Doesn’t it just seem silly to call these things classes? I mean, what’s the point when we’re all just hitting at core competencies anyway? Why not just blow the whole schedule up, and let teachers just run with the kids in the wild? I’m sick of pretending that all my students are the same and that it takes them 18 weeks to learn everything.
Trite little activities? Yougottabekiddinme! That’s way better than any math class I ever had in school. 6 years of secondary math starting with pre-algebra, 20 credits in college, ONE project. Application problems in the book were the most fun I ever had, and they really didn’t teach me how to apply math. Cut yourself some slack.

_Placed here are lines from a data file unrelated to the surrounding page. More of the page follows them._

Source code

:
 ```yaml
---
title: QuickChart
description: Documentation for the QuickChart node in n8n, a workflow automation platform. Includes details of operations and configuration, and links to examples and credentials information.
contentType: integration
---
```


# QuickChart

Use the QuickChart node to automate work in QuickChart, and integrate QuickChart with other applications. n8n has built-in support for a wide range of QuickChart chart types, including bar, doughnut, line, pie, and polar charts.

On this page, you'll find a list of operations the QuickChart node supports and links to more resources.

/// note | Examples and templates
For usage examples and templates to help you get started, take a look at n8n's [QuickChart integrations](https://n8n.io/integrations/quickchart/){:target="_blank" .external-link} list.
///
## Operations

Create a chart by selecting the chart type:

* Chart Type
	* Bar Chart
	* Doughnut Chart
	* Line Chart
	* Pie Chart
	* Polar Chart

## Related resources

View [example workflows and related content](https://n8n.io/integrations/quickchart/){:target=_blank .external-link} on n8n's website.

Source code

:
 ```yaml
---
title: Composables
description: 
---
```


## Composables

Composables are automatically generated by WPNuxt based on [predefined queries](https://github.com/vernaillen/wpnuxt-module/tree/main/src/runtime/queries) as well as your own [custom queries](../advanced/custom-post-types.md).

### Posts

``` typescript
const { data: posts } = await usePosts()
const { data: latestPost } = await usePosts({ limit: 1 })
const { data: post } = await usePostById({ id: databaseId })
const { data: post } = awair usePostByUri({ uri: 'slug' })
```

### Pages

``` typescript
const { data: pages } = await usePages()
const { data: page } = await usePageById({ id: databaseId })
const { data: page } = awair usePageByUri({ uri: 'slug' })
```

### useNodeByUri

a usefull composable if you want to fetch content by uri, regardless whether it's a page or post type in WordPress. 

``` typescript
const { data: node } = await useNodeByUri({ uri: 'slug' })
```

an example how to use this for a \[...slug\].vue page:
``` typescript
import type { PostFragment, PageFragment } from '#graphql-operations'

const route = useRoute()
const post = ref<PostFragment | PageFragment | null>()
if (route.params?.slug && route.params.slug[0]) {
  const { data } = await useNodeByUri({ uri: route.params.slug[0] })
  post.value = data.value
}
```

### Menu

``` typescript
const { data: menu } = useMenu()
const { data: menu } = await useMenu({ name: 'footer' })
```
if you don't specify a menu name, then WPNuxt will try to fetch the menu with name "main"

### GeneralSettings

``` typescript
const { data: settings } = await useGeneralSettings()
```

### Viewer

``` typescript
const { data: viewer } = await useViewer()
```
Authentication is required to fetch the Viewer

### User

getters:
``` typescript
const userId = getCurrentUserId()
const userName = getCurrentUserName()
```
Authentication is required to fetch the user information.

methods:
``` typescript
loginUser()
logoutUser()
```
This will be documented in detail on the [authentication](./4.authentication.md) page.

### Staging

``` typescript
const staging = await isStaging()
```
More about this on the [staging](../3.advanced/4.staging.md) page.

As for the perceived need to delay a year, I suggest they take stats. I never had the class, but learned it by tutoring, and it’s way more useful to the average person than Calc. Imagine If the general public could actually understand and intelligently question the results of a scientific study reported in a magazine! I’ve read, from a medical researcher who wrote a stats book, that an alarming number of researchers don’t understand statistics well enough to use it properly.
+1 for the being-useful comment. I have NO IDEA why calculus is the end all for high school. ‘Tis ridiculous.
Well what SHOULD be the end all math course for high school? I know at our college the first math course we teach is Calculus…so students have to come with PreCalc done already. If they want to do Physics or harder math/sciences, it is considered better if Calculus is already done at high school level…where it moved slower…so they can take it again in college as review or jump right into their sciences with more confidence.